Geoengineering to the Rescue?

Shortly after American voters rejected President Jimmy Carter’s conservation agenda in the 1980 election, I told my father about the bleak environmental future I saw. My dad’s total response: “Aw, they’ll find a technological fix.” He may have been right. Scientists are working on possible “geoengineering” responses to global warming caused, in part, by the fact that mankind consumes about four cubic miles of fossil fuels a year. Carbon dioxide from past hydrocarbon combustion has heated the earth’s climate dangerously, and most climate scientists believe that continued burning as usual will lead to temperature rises, within many of our lifetimes, beyond anything civilization  has experienced.

The most interesting approach I’ve seen is to pump sulphur dioxide into the stratosphere ten miles above us. The SO2, or other particles that would reflect sunlight away from the earth, would diminish global warming by cutting energy that reaches the earth’s surface. In the past, huge volcanic eruptions have cooled our planet by exploding millions of tons of SO2 into the stratosphere, where the gas created mirrors reflecting sunlight away. The massive Mt. Pinatubo eruption in 1991 reduced sunlight that reached the earth’s surface by 10%, and global temperatures by a degree, for two years.
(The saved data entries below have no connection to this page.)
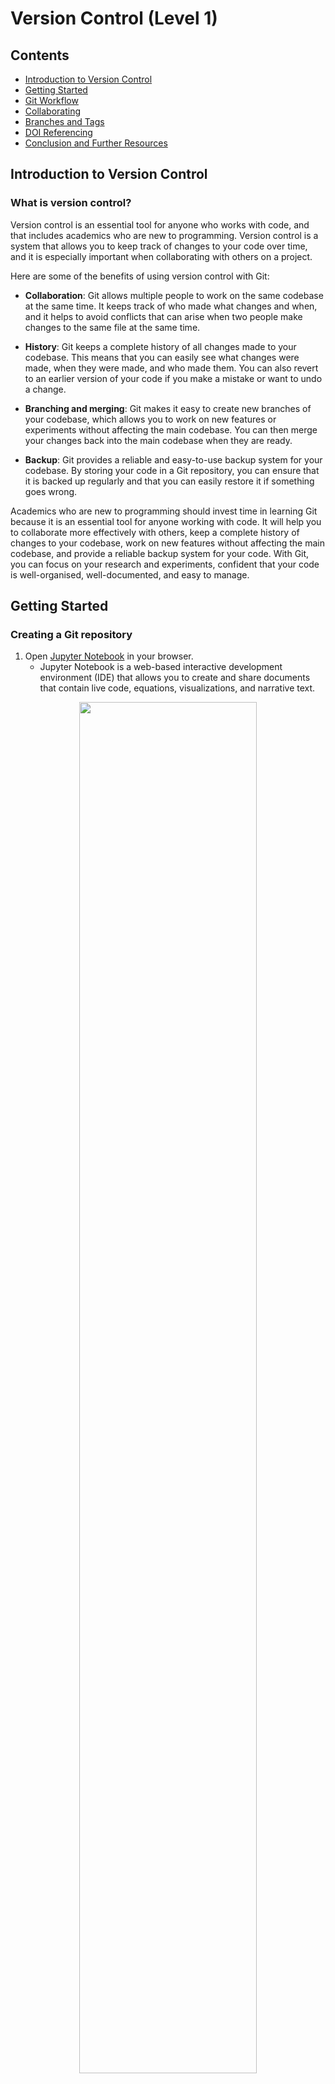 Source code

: # Version Control (Level 1)

## Contents
- [Introduction to Version Control](#introduction-to-version-control)
- [Getting Started](#getting-started)
- [Git Workflow](#git-workflow)
- [Collaborating](#collaborating)
- [Branches and Tags](#branches-and-tags)
- [DOI Referencing](#doi-referencing)
- [Conclusion and Further Resources](#conclusion-and-further-resources)

## Introduction to Version Control

### What is version control?

Version control is an essential tool for anyone who works with code, and that includes academics who are new to programming. Version control is a system that allows you to keep track of changes to your code over time, and it is especially important when collaborating with others on a project.

Here are some of the benefits of using version control with Git:

- **Collaboration**: Git allows multiple people to work on the same codebase at the same time. It keeps track of who made what changes and when, and it helps to avoid conflicts that can arise when two people make changes to the same file at the same time.

- **History**: Git keeps a complete history of all changes made to your codebase. This means that you can easily see what changes were made, when they were made, and who made them. You can also revert to an earlier version of your code if you make a mistake or want to undo a change.

- **Branching and merging**: Git makes it easy to create new branches of your codebase, which allows you to work on new features or experiments without affecting the main codebase. You can then merge your changes back into the main codebase when they are ready.

- **Backup**: Git provides a reliable and easy-to-use backup system for your codebase. By storing your code in a Git repository, you can ensure that it is backed up regularly and that you can easily restore it if something goes wrong.

Academics who are new to programming should invest time in learning Git because it is an essential tool for anyone working with code. It will help you to collaborate more effectively with others, keep a complete history of changes to your codebase, work on new features without affecting the main codebase, and provide a reliable backup system for your code. With Git, you can focus on your research and experiments, confident that your code is well-organised, well-documented, and easy to manage.

## Getting Started

### Creating a Git repository

1. Open [Jupyter Notebook](https://jupyter.bangor.ac.uk/jupyter) in your browser.
    - Jupyter Notebook is a web-based interactive development environment (IDE) that allows you to create and share documents that contain live code, equations, visualizations, and narrative text.
<p align="center">
    <img align="center" src="img/jupyterhub-login.png" width="75%">
</p>

2. Press `ctrl + shift + F` to open the File Browser.
    - The File Browser is where you can navigate and manage files and folders on your system.
<p align="center">
    <img align="center" src="img/file-browser.png" width="75%">
</p>

3. Right-click in the File Browser window and click "New Folder."
    - This will create a new folder where you can store your project files.
<p align="center">
    <img align="center" src="img/new-folder.png" width="75%">
</p>

4. Create a folder named "hello_world."
    - Name your folder whatever you like, but for this tutorial, we will use "hello_world" as an example.
<p align="center">
    <img align="center" src="img/hello-world-folder.png" width="75%">
</p>

5. Double-click the newly created "hello_world" folder to open it.
<p align="center">
    <img align="center" src="img/hello-world-folder-open.png" width="75%">
</p>

6. Click on the "Git" plugin in the left-hand menu.
    - The Git plugin allows you to manage Git repositories directly from within Jupyter Notebook.
<p align="center">
    <img align="center" src="img/github-plugin.png" width="75%">
</p>

7. Click "Initialize a Repository."
    - This will create a new Git repository in your "hello_world" folder.
<p align="center">
    <img align="center" src="img/github-plugin.png" width="75%">
</p>

8. Confirm that you want to initialize the "hello_world" directory by clicking "Yes."
<p align="center">
    <img align="center" src="img/initialized-repository.png" width="75%">
</p>

### Git Plugin View

1. **Current Repository** and **Current Branch**
    - This tab displays the current Git repository and branch that you are working with in Jupyter Notebook.
    - This information can be useful when working with multiple repositories or branches, as it helps you keep track of which one you are currently working on.

2. **Changes**
    - This tab displays the changes that have been made to files in the current Git repository.
    - The changes are grouped into three categories: "**Staged**," "**Changed**," and "**Untracked**."
        - **Staged** changes are changes that have been added to the Git staging area and are ready to be committed.
        - **Changed** changes are changes that have been made to files but have not yet been added to the staging area.
        - **Untracked** changes are changes that have been made to files that are not yet being tracked by Git.

### Using the Jupyter Notebook plugin to run Git commands

### Git Workflow
    - Checking the status of your repository
    - Adding files to the repository
    - Ignoring files
    - Committing changes
    - Viewing commit history
    - Undoing changes
    - Using the Jupyter Notebook plugin to manage Git workflow

### Collaborating
    - Cloning a repository
    - Pushing changes to a remote repository
    - Pulling changes from a remote repository
    - Resolving merge conflicts
    - Using the Jupyter Notebook plugin to collaborate with others

### Branches and Tags

###  DOI Referencing 

### Conclusion and Further Resources
    - Recap of the benefits of using version control
    - Additional resources for learning more about Git and version control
An article in the May 14, 2012 New Yorker magazine describes the work of a British group that wants to copy volcanos by pumping SO2 through a 12-mile pipe going straight up. The pipe would be held up by large balloons and fueled by huge amounts of SO2 from the surface. There is no precedent for geoengineering on such a large scale, and scientists are  cautious. Even if SO2 or other reflective particles got into the stratosphere and stayed, the unexpected side effects of reducing sunlight could be bad, such as by altering weather patterns in unpredictable  ways.

Anyway, my dad would be proud that technology may have good answers to all my environmental worries.